WASHINGTON-The White House issued a national planetary protection strategy on December 30, outlining new assessments to prevent other worlds from being polluted by the planet, and vice versa.
The “National Planetary Protection Strategy” formulated by an inter-agency working group led by the National Space Council and the Office of Science and Technology Policy (OSTP) outlines the work to be done in updating planetary protection policies next year, taking into account two scientific advances. And the ability of private individuals in space exploration continues to increase.
The strategy aims to implement part of the latest National Space Policy issued on December 9, which calls on OSTP to cooperate with NASA and other agencies to develop new planetary protection guidelines, “cooperate with scientific, commercial, and international partners to protect appropriately The planetary body and the earth are protected from harmful organisms.”
National Space Council Executive Secretary Scott Pace said in a statement: “Current and future missions to Mars and other destinations require a strategy to support safety, sustainability and predictability. The Earth and space environment.” “By setting the goal of achieving the planetary protection direction of the National Space Policy in 2020, the strategy will continue to maintain the United States’ leadership in scientific discovery, human exploration, and private sector space activities.”
The planetary protection strategy has three broad objectives.

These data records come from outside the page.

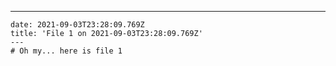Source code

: ---
    date: 2021-09-03T23:28:09.769Z
    title: 'File 1 on 2021-09-03T23:28:09.769Z'
    ---
    # Oh my... here is file 1
    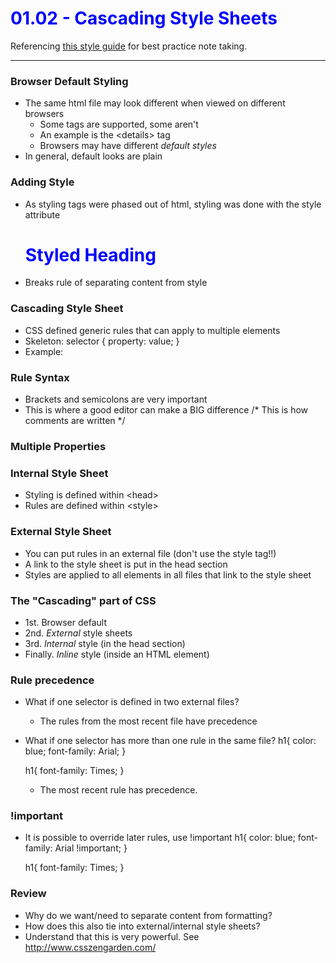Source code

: # 01.02 - Cascading Style Sheets
Referencing [this style guide](https://www.markdownguide.org/basic-syntax/ "Basic syntax") for best practice note taking.
___

### Browser Default Styling
- The same html file may look different when viewed on different browsers
	- Some tags are supported, some aren't
	- An example is the \<details> tag
	- Browsers may have different *default styles*
- In general, default looks are plain

### Adding Style
- As styling tags were phased out of html, styling was done with the style attribute
	<h1 style = "color:blue">Styled Heading</h1>
- Breaks rule of separating content from style

### Cascading Style Sheet
- CSS defined generic rules that can apply to multiple elements
- Skeleton:
	selector {
		property: value;
	}
- Example:
<style>
	h1{
		color:blue;
	}
</style>

### Rule Syntax
- Brackets and semicolons are very important
- This is where a good editor can make a BIG difference
	/* This is how comments are written */

### Multiple Properties
<style>
	h2{
		color:blue;
		background-color: yellow;
}
</style>

### Internal Style Sheet
- Styling is defined within \<head>
- Rules are defined within \<style>
	<head>
		<meta charset="UTF-8">
		<title>Title here</title>
		<style>
			h1{
				color: blue;
			}
		</style>
	</head>

### External Style Sheet
- You can put rules in an external file (don't use the style tag!!)
- A link to the style sheet is put in the head section
	<link rel="stylesheet" href="style.css">
- Styles are applied to all elements in all files that link to the style sheet


### The "Cascading" part of CSS
- 1st. Browser default
- 2nd. *External* style sheets
- 3rd. *Internal* style (in the head section)
- Finally. *Inline* style (inside an HTML element)

### Rule precedence
- What if one selector is defined in two external files?
	- The rules from the most recent file have precedence
- What if one selector has more than one rule in the same file?
	h1{
		color: blue;
		font-family: Arial;
	}

	h1{
		font-family: Times;
	}
	- The most recent rule has precedence.

### !important
- It is possible to override later rules, use !important
	h1{
		color: blue;
		font-family: Arial !important;
	}

	h1{
		font-family: Times;
	}

### Review
- Why do we want/need to separate content from formatting?
- How does this also tie into external/internal style sheets?
- Understand that this is very powerful. See http://www.csszengarden.com/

One is to create “risk assessments and science-based guidelines” to reduce so-called “forward pollution” or the pollution of other worlds by life on earth. It also guides the evaluation of the role of planetary protection in the payload review process of government private missions.
The second goal is to avoid “external pollution” or any potential contamination of the earth by alien life. The strategy guides agencies to develop various frameworks to assess the risk of sample return missions and other backward contamination sources, as well as the approval framework and procedures for such missions to safely handle materials returned from the earth.
The third goal is to take into account the company’s growth in capabilities and interest in performing missions to other worlds (especially Mars), thereby incorporating private sector views on planetary protection issues. This goal includes work undertaken by the government to develop authorization guidelines and continue to monitor private sector missions to destinations involving planetary protection.
The strategy does not set any new policies, but outlines work on various issues that will be resolved next year. “It is indeed a work plan,” a government official said in a background speech. “This is a strategy for work that is planned to be completed in the next nine months to a year.”
Traditionally, planetary protection has been a major issue for NASA. According to the recommendations of the independent review committee last year, the agency has been working hard to update its planetary protection policy. In July, the National Aeronautics and Space Administration (NASA) announced that it would issue a new interim directive to reclassify most of the moon into lower categories without planetary protection requirements, and to study how to make planetary protection guidelines consistent with future human protection against Mars. Task compatible.
“We are very satisfied with what NASA has done, but the problem is that NASA’s rules and interim directives do not really apply to the private sector,” the government official said. The strategy follows what officials call the “light touch” approach to any planetary protection regulations for private missions. “We are trying to find ways so that people can move forward, but to move forward safely.”
The strategy also seeks to leverage the expertise of other institutions. The inter-agency working group includes several cabinet-level departments, from the Department of Agriculture, Health and Human Services to commerce and the state. It also includes the Centers for Disease Control, Environmental Protection Agency and Federal Aviation Administration.
Many of them are supported to support backward pollution work. A government official said: “This is a good opportunity to introduce departments and agencies that may not have worked together on this issue in the past, but the government is now happy to do so.”
“Astronauts really have no reason to reinvent the wheel. There is a lot of expertise there,” an official added.
In the final weeks of the Trump administration, the planetary protection strategy was part of the White House’s surge in space policy activities. In addition to the updated national space policy, the White House also issued a space nuclear strategy on December 16, which outlines the priorities for the development of nuclear power and propulsion capabilities and related policy issues.